In a wide-ranging interview with New Canadian Media the day after the Governor Generals’ performing arts awards ceremony, Deverell revealed how she cracked this impenetrable barrier with confidence, grace, courage in the face of setbacks, an innate sense of optimism and a willingness to change direction whenever she reached a dead end.
“Acting is a very difficult profession for anyone, but being Black in the 1970s didn’t help either,” she said.
A rocky road to success
A pioneer in so many ways, she achieved success without the support of advocacy groups and diversity-promoting institutions that we have today. Describing an overtly racist encounter with a CBC executive producer who turned her down for a position after Adrienne Clarkson left the show Take 30. She said the producer told her that she could not be hired as Canadians were not yet ready for a Black anchorwoman on TV.

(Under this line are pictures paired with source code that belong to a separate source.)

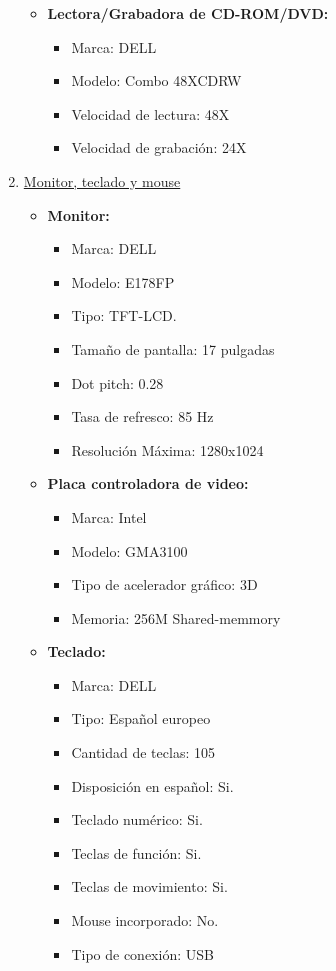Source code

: \begin{enumerate}
\begin{itemize}
    \item \textbf{Lectora/Grabadora de CD-ROM/DVD:}
    \begin{itemize}
      \item Marca: DELL
      \item Modelo: Combo 48XCDRW
      \item Velocidad de lectura: 48X
      \item Velocidad de grabación: 24X
    \end{itemize}
  \end{itemize}
  
  \item \underline{Monitor, teclado y mouse}
  \begin{itemize}
    \item \textbf{Monitor:}
    \begin{itemize}
      \item Marca: DELL
      \item Modelo: E178FP
      \item Tipo: TFT-LCD.
      \item Tamaño de pantalla: 17 pulgadas
      \item Dot pitch: 0.28
      \item Tasa de refresco: 85 Hz
      \item Resolución Máxima: 1280x1024
    \end{itemize}
    
    \item \textbf{Placa controladora de video:}
    \begin{itemize}
      \item Marca: Intel
      \item Modelo: GMA3100
      \item Tipo de acelerador gráfico: 3D
      \item Memoria: 256M Shared-memmory
    \end{itemize}
    
    \item \textbf{Teclado:}
    \begin{itemize}
      \item Marca: DELL
      \item Tipo: Español europeo
      \item Cantidad de teclas: 105
      \item Disposición en español: Si.
      \item Teclado numérico: Si.
      \item Teclas de función: Si.
      \item Teclas de movimiento: Si.
      \item Mouse incorporado: No.
      \item Tipo de conexión: USB
    \end{itemize}
    

\end{itemize}
\end{enumerate}
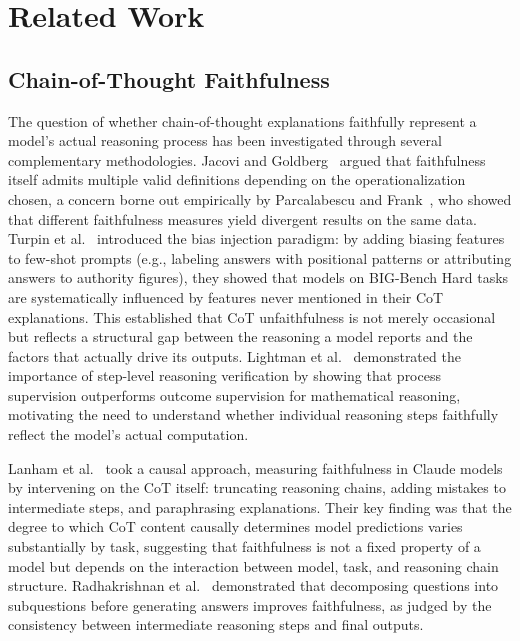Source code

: 
\section{Related Work}

\subsection{Chain-of-Thought Faithfulness}

The question of whether chain-of-thought explanations faithfully represent a model's
actual reasoning process has been investigated through several complementary
methodologies. Jacovi and Goldberg~\cite{jacovi2020faithfulness} argued that faithfulness itself admits multiple valid definitions depending on the operationalization chosen, a concern borne out empirically by Parcalabescu and Frank~\cite{parcalabescu2023measuring}, who showed that different faithfulness measures yield divergent results on the same data. Turpin et al.~\cite{turpin2023unfaithful} introduced the bias
injection paradigm: by adding biasing features to few-shot prompts (e.g., labeling
answers with positional patterns or attributing answers to authority figures), they
showed that models on BIG-Bench Hard tasks are systematically influenced by features
never mentioned in their CoT explanations. This established that CoT unfaithfulness
is not merely occasional but reflects a structural gap between the reasoning a model
reports and the factors that actually drive its outputs. Lightman et
al.~\cite{lightman2023verify} demonstrated the importance of step-level reasoning
verification by showing that process supervision outperforms outcome supervision
for mathematical reasoning, motivating the need to understand whether individual
reasoning steps faithfully reflect the model's actual computation.

Lanham et al.~\cite{lanham2023measuring} took a causal approach, measuring
faithfulness in Claude models by intervening on the CoT itself: truncating reasoning
chains, adding mistakes to intermediate steps, and paraphrasing explanations. Their
key finding was that the degree to which CoT content causally determines model
predictions varies substantially by task, suggesting that faithfulness is not a fixed
property of a model but depends on the interaction between model, task, and reasoning
chain structure. Radhakrishnan et al.~\cite{radhakrishnan2023decomposition}
demonstrated that decomposing questions into subquestions before generating answers
improves faithfulness, as judged by the consistency between intermediate reasoning
steps and final outputs.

“Of course, that was a terrible blow,” Deverell continued. “But the lesson I learned from that was that it all depended on the judgement of the boss (the person with the power to hire) When you find a good boss, stick with him/her and do the very best you can.”
Ironically, she is now on the board of directors of CBC.
Recalling her early life in Texas, she said she grew up in an all-Black neighbourhood and a segregated school system but was fortunate in some ways.
“Both my parents had decently paid jobs, and they gave me a firm belief that I had the right to live and work in any field that my talents and hard work would take me,” she said.
She went on to pursue post-graduate studies in the history of religion at Columbia University, New York where she met Canadian Rex Deverell, a graduate student of theology. Their shared passions for theatre and the history of religion soon led to a romantic relationship. Shortly after their marriage in 1967, they moved to St. Thomas, Ontario, where Rex was appointed minister of a Baptist Church.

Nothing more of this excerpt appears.